**Data records:**
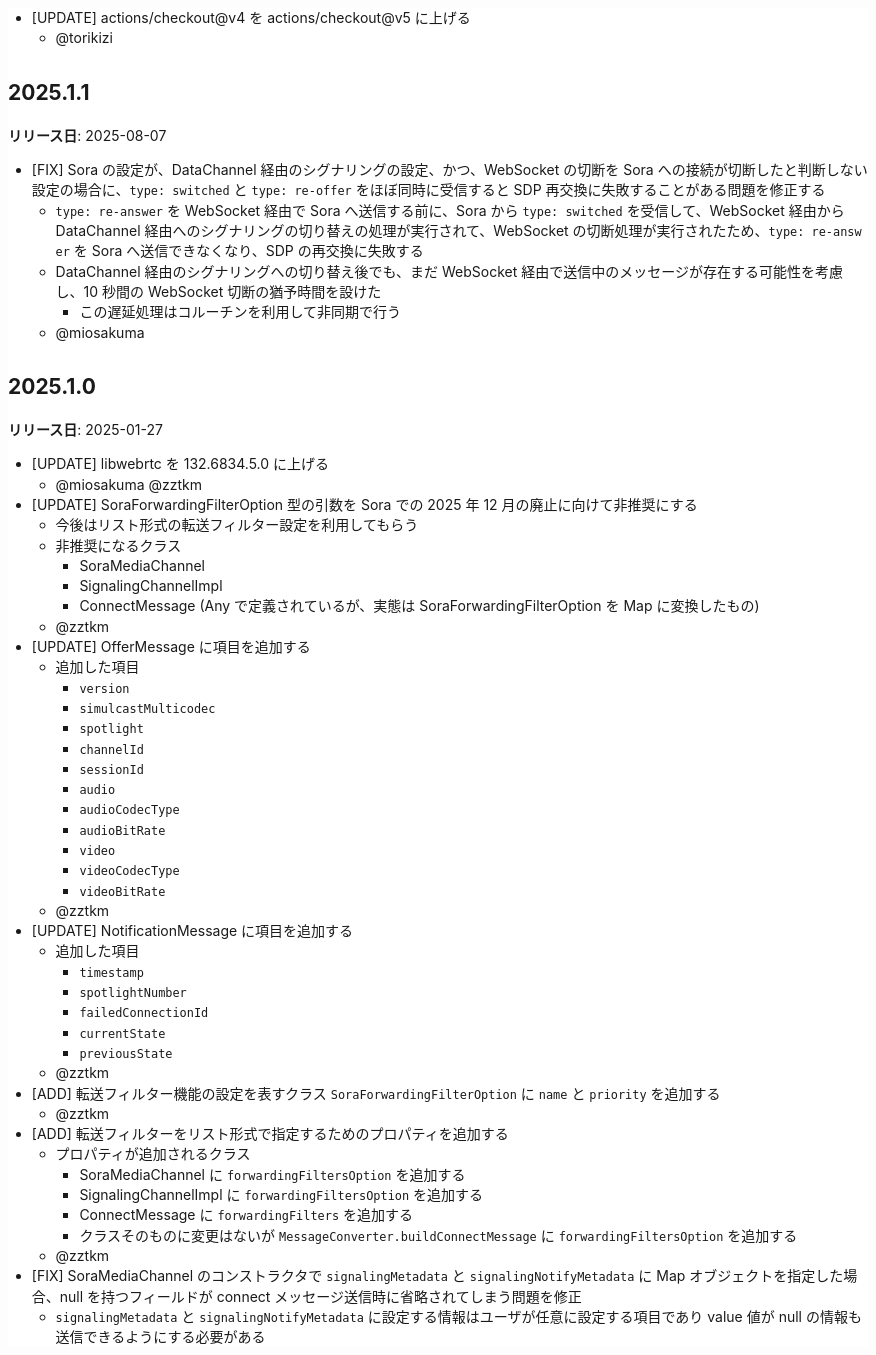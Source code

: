 - [UPDATE] actions/checkout@v4 を actions/checkout@v5 に上げる
  - @torikizi

## 2025.1.1

**リリース日**: 2025-08-07

- [FIX] Sora の設定が、DataChannel 経由のシグナリングの設定、かつ、WebSocket の切断を Sora への接続が切断したと判断しない設定の場合に、`type: switched` と `type: re-offer` をほぼ同時に受信すると SDP 再交換に失敗することがある問題を修正する
  - `type: re-answer` を WebSocket 経由で Sora へ送信する前に、Sora から `type: switched` を受信して、WebSocket 経由から DataChannel 経由へのシグナリングの切り替えの処理が実行されて、WebSocket の切断処理が実行されたため、`type: re-answer` を Sora へ送信できなくなり、SDP の再交換に失敗する
  - DataChannel 経由のシグナリングへの切り替え後でも、まだ WebSocket 経由で送信中のメッセージが存在する可能性を考慮し、10 秒間の WebSocket 切断の猶予時間を設けた
    - この遅延処理はコルーチンを利用して非同期で行う
  - @miosakuma

## 2025.1.0

**リリース日**: 2025-01-27

- [UPDATE] libwebrtc を 132.6834.5.0 に上げる
  - @miosakuma @zztkm
- [UPDATE] SoraForwardingFilterOption 型の引数を Sora での 2025 年 12 月の廃止に向けて非推奨にする
  - 今後はリスト形式の転送フィルター設定を利用してもらう
  - 非推奨になるクラス
    - SoraMediaChannel
    - SignalingChannelImpl
    - ConnectMessage (Any で定義されているが、実態は SoraForwardingFilterOption を Map に変換したもの)
  - @zztkm
- [UPDATE] OfferMessage に項目を追加する
  - 追加した項目
    - `version`
    - `simulcastMulticodec`
    - `spotlight`
    - `channelId`
    - `sessionId`
    - `audio`
    - `audioCodecType`
    - `audioBitRate`
    - `video`
    - `videoCodecType`
    - `videoBitRate`
  - @zztkm
- [UPDATE] NotificationMessage に項目を追加する
  - 追加した項目
    - `timestamp`
    - `spotlightNumber`
    - `failedConnectionId`
    - `currentState`
    - `previousState`
  - @zztkm
- [ADD] 転送フィルター機能の設定を表すクラス `SoraForwardingFilterOption` に `name` と `priority` を追加する
  - @zztkm
- [ADD] 転送フィルターをリスト形式で指定するためのプロパティを追加する
  - プロパティが追加されるクラス
    - SoraMediaChannel に `forwardingFiltersOption` を追加する
    - SignalingChannelImpl に `forwardingFiltersOption` を追加する
    - ConnectMessage に `forwardingFilters` を追加する
    - クラスそのものに変更はないが `MessageConverter.buildConnectMessage` に `forwardingFiltersOption` を追加する
  - @zztkm
- [FIX] SoraMediaChannel のコンストラクタで `signalingMetadata` と `signalingNotifyMetadata` に Map オブジェクトを指定した場合、null を持つフィールドが connect メッセージ送信時に省略されてしまう問題を修正
  - `signalingMetadata` と `signalingNotifyMetadata` に設定する情報はユーザが任意に設定する項目であり value 値が null の情報も送信できるようにする必要がある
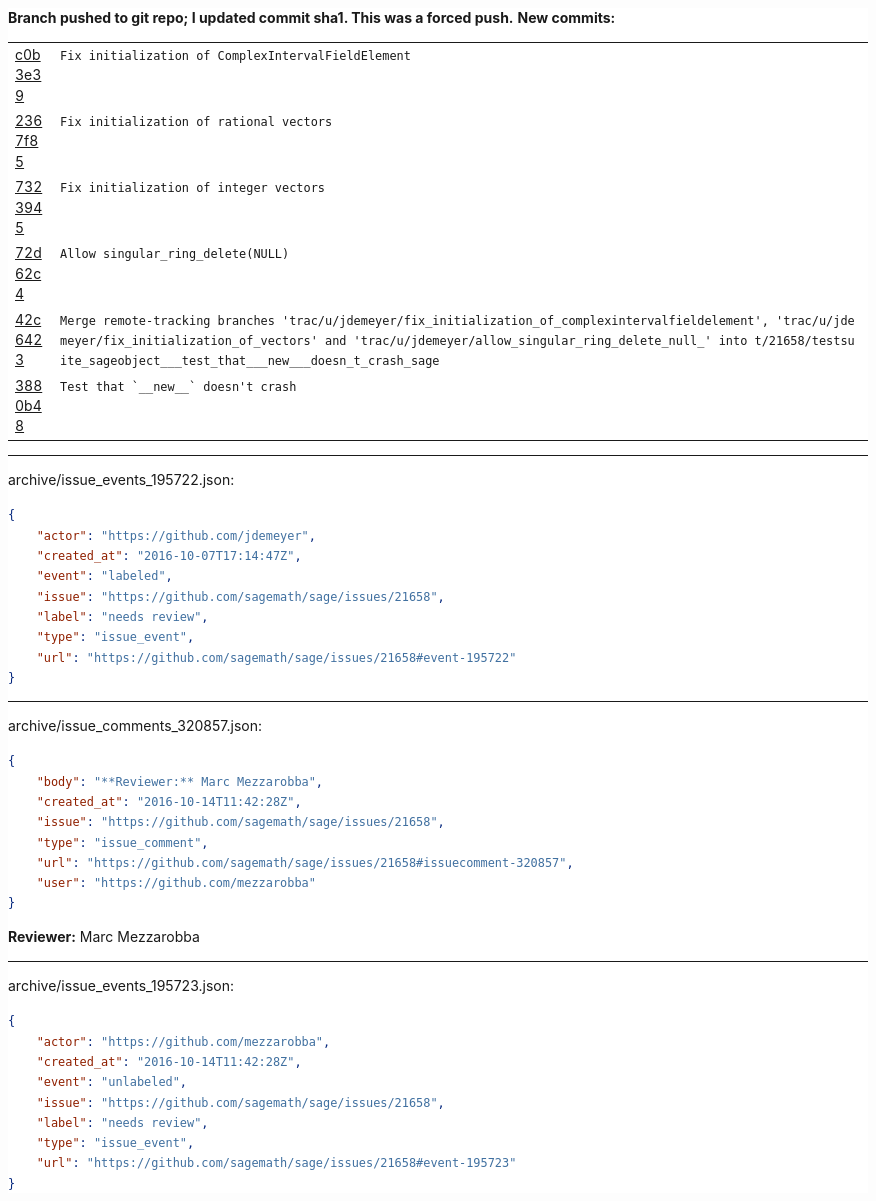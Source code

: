 <a id='comment:11'></a>
**Branch pushed to git repo; I updated commit sha1. This was a forced push.** **New commits:**
<table><tr><td><a href="https://github.com/sagemath/sagetrac-mirror/commit/c0b3e39ad9c28ddee99c2c3fe13fab439fa87579">c0b3e39</a></td><td><code>Fix initialization of ComplexIntervalFieldElement</code></td></tr><tr><td><a href="https://github.com/sagemath/sagetrac-mirror/commit/2367f857cf8f921b7b5bc2849ec6f4094384ae8f">2367f85</a></td><td><code>Fix initialization of rational vectors</code></td></tr><tr><td><a href="https://github.com/sagemath/sagetrac-mirror/commit/73239452821eeb4fae9652222e0e66cb8fd8470c">7323945</a></td><td><code>Fix initialization of integer vectors</code></td></tr><tr><td><a href="https://github.com/sagemath/sagetrac-mirror/commit/72d62c4d22f098020aa7a8fe2b7ac1edda6b8e2d">72d62c4</a></td><td><code>Allow singular_ring_delete(NULL)</code></td></tr><tr><td><a href="https://github.com/sagemath/sagetrac-mirror/commit/42c6423a3eecdb12cef2b78b25c646a3ffb33e7e">42c6423</a></td><td><code>Merge remote-tracking branches 'trac/u/jdemeyer/fix_initialization_of_complexintervalfieldelement', 'trac/u/jdemeyer/fix_initialization_of_vectors' and 'trac/u/jdemeyer/allow_singular_ring_delete_null_' into t/21658/testsuite_sageobject___test_that___new___doesn_t_crash_sage</code></td></tr><tr><td><a href="https://github.com/sagemath/sagetrac-mirror/commit/3880b4839764c8559262cdc0a90467eb809e0cbc">3880b48</a></td><td><code>Test that `__new__` doesn't crash</code></td></tr></table>




---

archive/issue_events_195722.json:
```json
{
    "actor": "https://github.com/jdemeyer",
    "created_at": "2016-10-07T17:14:47Z",
    "event": "labeled",
    "issue": "https://github.com/sagemath/sage/issues/21658",
    "label": "needs review",
    "type": "issue_event",
    "url": "https://github.com/sagemath/sage/issues/21658#event-195722"
}
```



---

archive/issue_comments_320857.json:
```json
{
    "body": "**Reviewer:** Marc Mezzarobba",
    "created_at": "2016-10-14T11:42:28Z",
    "issue": "https://github.com/sagemath/sage/issues/21658",
    "type": "issue_comment",
    "url": "https://github.com/sagemath/sage/issues/21658#issuecomment-320857",
    "user": "https://github.com/mezzarobba"
}
```

**Reviewer:** Marc Mezzarobba



---

archive/issue_events_195723.json:
```json
{
    "actor": "https://github.com/mezzarobba",
    "created_at": "2016-10-14T11:42:28Z",
    "event": "unlabeled",
    "issue": "https://github.com/sagemath/sage/issues/21658",
    "label": "needs review",
    "type": "issue_event",
    "url": "https://github.com/sagemath/sage/issues/21658#event-195723"
}
```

**Exercise brief:** Tally how many lines of the data include the word "に上げる". Write the number and nothing else.

**Solved exercise:** 2